Sport is critical to national identity. Yeah Right!
Deborah Coddington has a piece today in Herald on Sunday on TVNZ’s disgraceful attempt to nobble Sky TV.
As she writes:-
You have to worry about state-owned television when it pronounces that “sport is critical to the national identity”, as it did this week in a submission to the Ministry of Culture and Heritage.
If that is the case we had better sort ourselves out. There have to be other things that define the national identity, whatever it might be.
We should worry also about TVNZ producing silly submissions like this one. We need to worry even more if anyone in Wellington takes TVNZ seriously.
She goes on:-
I’d argue there’s no such thing as national identity, unless, heaven forbid, our tireless quest for such is a national identity in itself.
But I, for one, do not wish to be lumped into the same brand as, say, Chris Kahui and Macsyna King, and for sure there are saintly people, like Russell Brown, who don’t want to be identified with me.
And then:-
TVNZ claimed with a straight face that sports fans have to pay a “sports tax” by forking out $14 a week in Sky subscriptions to watch major sporting events on television.

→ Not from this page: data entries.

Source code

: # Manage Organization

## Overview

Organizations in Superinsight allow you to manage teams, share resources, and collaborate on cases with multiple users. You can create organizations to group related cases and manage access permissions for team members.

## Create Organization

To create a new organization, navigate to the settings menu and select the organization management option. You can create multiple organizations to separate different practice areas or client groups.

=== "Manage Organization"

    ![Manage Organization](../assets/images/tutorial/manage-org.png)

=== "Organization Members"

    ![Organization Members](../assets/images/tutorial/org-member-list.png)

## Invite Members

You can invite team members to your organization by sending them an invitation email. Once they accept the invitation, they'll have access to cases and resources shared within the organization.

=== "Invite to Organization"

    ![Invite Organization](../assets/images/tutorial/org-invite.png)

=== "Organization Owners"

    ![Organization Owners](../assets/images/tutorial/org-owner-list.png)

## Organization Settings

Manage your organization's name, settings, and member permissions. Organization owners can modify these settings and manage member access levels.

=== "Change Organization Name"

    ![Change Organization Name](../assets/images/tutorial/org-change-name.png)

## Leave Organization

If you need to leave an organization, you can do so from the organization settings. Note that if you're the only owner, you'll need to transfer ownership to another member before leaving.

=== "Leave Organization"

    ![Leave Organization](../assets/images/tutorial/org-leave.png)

When you scan the list of free-to-air sports events, however, fans are hardly suffering. Without Sky they can still watch the Rugby Sevens, some Fifa football, the World Netball Championships, the Olympics, numerous motorsport races, the ASB Classic tennis and the Heineken Open. And who has the monopoly on these events? TVNZ, of course, and no doubt it would love to get its hands on a few more, if not for that pesky Sky.
Then later:-
And since TVNZ is so concerned about New Zealanders being forced to pay a tax to see a sporting match, it has to be said if you drive around any poor suburb, where families struggle to meet the mortgage, rent or power bills, the house with no Sky satellite dish sticks out like rude things on dogs.
TVNZ is behaving like the spoilt kid in the playground who thought mummy and daddy had given him everything, only to find the snotty-nosed rough kid who spent his spare time earning money doing unglamorous jobs like delivering circulars can suddenly buy more friends than he can
She carries on in similar vein.
Unlike Coddington, Adam will not take solace in assuming that because Helen Clark does not like sport that this power seeking government will not accede to TVNZ. After all Sky has a property right and is a free market success. Not a suitable role model for NZ.
If it will get them back in the election TVNZ might find someone in Labour listens.